MuskogeePhoenix.com, Muskogee, OK

Features

May 3, 2012

The final act – Black to move and win

All the world’s a chess board, and all its pieces merely players, they have their exits and entrances. In this week’s play the stage is set and black’s pieces know their parts. White’s king tragically meets his end at the hands of black’s pieces. Please direct black’s pieces to their places.

By Act IV white created an advanced b6 pawn along with rolling queen-side pawns. But it will take a lengthy fifth act to convert these queen-side pawns into a winning advantage.

Black, on the other hand, is ready to close the curtain with a short final act, beginning with black’s bishop capturing white’s h2 pawn with check (Bxh2+). If white’s king captures black’s bishop, black mates in three. Black’s e6 rook slides over to h6, checking white and forcing the king back to g1. Black’s queen leaps to h4 and white cannot stop mate on the next move with queen to h2 or h1.

After bxh2+, white should not take the bishop and instead move to h1. This prolongs the play but its epilogue is still inevitable.

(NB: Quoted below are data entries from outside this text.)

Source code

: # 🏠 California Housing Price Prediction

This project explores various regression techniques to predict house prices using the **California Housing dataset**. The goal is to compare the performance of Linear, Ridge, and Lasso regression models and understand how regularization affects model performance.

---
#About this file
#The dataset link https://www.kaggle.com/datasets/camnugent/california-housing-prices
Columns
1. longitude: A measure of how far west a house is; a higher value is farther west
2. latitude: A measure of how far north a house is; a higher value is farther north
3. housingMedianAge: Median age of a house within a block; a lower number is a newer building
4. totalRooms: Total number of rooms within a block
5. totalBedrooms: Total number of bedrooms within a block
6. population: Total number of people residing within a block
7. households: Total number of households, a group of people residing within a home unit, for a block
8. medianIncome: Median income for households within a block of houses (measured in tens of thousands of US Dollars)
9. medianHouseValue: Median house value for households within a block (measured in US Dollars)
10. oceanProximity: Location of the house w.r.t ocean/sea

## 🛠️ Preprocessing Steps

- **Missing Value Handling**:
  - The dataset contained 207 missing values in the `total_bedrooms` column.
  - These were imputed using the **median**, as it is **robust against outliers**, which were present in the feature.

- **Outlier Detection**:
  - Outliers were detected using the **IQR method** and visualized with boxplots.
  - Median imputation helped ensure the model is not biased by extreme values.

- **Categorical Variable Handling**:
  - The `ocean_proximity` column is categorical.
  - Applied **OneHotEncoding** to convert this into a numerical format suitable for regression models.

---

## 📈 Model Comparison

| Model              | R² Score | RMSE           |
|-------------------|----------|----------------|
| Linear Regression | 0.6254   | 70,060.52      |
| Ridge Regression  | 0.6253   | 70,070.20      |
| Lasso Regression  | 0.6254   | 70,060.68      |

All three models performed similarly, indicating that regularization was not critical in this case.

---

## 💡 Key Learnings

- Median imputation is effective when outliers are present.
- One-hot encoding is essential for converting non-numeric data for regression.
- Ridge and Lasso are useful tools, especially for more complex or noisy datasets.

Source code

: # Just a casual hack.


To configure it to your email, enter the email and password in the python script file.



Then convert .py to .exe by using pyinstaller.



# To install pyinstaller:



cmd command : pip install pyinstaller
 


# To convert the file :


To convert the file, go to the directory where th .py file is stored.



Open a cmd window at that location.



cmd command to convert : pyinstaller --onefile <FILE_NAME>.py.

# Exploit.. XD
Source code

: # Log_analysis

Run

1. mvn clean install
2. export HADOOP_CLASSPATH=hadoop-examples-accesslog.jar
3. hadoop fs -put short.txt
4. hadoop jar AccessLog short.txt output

Black responds with queen to h4.

With best play by both sides black mates in 5. For example, a natural reply to queen to h4 is for white to attack black’s queen by moving its g2 pawn to g3, which also gives the white king an escape square on g2. But black takes the g3 pawn with its h2 bishop, creating a discovered check by black’s queen. And the position plays itself, even if black doesn’t find the best mating line.

Alternatively, white could respond to queen to h4 by creating an escape square on f1 by moving its rook to e1. Black’s most efficient reply is to slide its e6 rook to h6. More straightforward, however, is moving the bishop to g3 with again a discovered check followed by the bishop checking white from f2 with the support of its knight. Either way, the game’s reveals are at an end.